=== Begin Enclosure ===

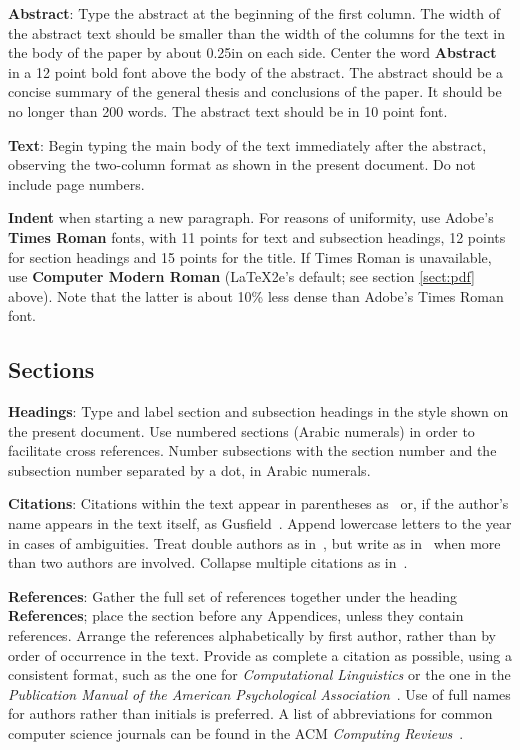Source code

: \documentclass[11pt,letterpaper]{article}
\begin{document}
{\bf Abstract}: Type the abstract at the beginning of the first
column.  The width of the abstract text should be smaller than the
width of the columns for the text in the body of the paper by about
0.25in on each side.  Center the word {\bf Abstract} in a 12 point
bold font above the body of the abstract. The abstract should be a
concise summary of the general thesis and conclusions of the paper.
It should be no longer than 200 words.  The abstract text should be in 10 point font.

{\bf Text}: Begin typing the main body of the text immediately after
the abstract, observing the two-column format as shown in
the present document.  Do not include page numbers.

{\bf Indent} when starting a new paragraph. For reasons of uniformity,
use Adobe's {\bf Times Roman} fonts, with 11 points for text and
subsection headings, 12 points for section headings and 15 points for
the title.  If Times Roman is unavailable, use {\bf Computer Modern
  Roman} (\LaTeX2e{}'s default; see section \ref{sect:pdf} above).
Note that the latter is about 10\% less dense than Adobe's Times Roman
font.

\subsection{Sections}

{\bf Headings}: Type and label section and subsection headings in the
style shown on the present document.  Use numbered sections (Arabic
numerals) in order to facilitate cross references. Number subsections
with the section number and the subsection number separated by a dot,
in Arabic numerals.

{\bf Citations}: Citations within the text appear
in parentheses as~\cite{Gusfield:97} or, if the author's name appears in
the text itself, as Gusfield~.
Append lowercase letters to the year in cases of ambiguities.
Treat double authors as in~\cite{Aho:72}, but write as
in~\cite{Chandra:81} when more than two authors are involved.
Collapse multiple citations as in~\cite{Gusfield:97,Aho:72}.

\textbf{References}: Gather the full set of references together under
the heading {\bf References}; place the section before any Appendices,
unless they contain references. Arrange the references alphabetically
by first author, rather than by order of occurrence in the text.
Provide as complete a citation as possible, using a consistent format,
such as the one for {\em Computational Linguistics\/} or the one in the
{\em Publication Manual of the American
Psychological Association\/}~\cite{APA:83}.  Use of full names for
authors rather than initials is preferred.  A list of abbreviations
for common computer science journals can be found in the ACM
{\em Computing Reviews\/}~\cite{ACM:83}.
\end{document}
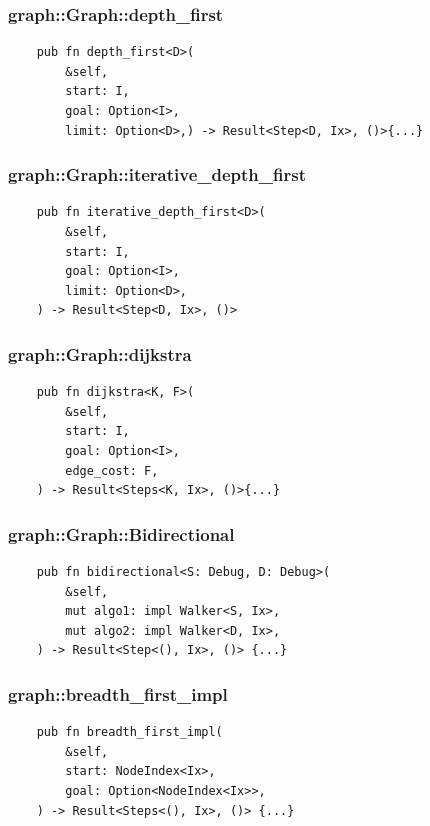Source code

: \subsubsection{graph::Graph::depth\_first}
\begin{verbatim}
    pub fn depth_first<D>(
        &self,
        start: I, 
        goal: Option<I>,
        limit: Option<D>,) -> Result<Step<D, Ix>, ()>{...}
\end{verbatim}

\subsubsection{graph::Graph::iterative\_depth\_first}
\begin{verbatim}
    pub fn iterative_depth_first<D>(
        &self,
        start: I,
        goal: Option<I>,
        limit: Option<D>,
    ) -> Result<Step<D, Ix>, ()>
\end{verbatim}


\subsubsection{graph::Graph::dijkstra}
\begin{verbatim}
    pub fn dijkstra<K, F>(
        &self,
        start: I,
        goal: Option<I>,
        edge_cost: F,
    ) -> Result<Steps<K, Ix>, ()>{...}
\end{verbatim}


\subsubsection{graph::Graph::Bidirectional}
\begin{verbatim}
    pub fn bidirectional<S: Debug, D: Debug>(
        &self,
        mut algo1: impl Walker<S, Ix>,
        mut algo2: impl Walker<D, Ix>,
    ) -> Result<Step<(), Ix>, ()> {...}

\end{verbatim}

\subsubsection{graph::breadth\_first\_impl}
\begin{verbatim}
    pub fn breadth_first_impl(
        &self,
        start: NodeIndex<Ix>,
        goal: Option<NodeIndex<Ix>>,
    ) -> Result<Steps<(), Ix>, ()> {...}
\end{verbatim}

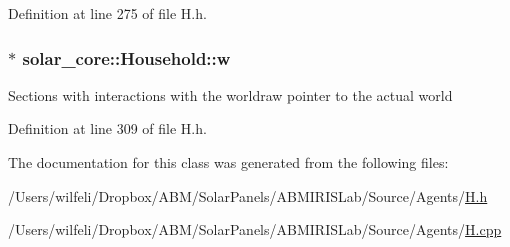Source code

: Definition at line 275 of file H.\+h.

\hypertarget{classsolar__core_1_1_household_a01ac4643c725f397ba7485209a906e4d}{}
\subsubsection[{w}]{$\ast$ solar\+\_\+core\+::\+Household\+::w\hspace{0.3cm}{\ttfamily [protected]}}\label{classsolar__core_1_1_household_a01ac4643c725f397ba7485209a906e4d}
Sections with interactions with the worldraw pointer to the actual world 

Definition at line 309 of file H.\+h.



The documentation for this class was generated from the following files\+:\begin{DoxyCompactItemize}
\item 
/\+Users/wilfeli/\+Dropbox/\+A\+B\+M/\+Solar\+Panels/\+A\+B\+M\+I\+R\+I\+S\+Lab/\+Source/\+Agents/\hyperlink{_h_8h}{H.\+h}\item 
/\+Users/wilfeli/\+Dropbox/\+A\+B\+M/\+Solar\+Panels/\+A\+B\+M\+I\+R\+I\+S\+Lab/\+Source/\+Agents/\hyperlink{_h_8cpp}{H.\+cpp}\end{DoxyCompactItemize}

=== End Enclosure ===

◆ What you should do ◆
In the listing above, find each line containing "subsubsection" and copy it.

◆ Finished task ◆
: \subsubsection{graph::Graph::depth\_first}
\subsubsection{graph::Graph::iterative\_depth\_first}
\subsubsection{graph::Graph::dijkstra}
\subsubsection{graph::Graph::Bidirectional}
\subsubsection{graph::breadth\_first\_impl}
\subsubsection[{w}]{$\ast$ solar\+\_\+core\+::\+Household\+::w\hspace{0.3cm}{\ttfamily [protected]}}\label{classsolar__core_1_1_household_a01ac4643c725f397ba7485209a906e4d}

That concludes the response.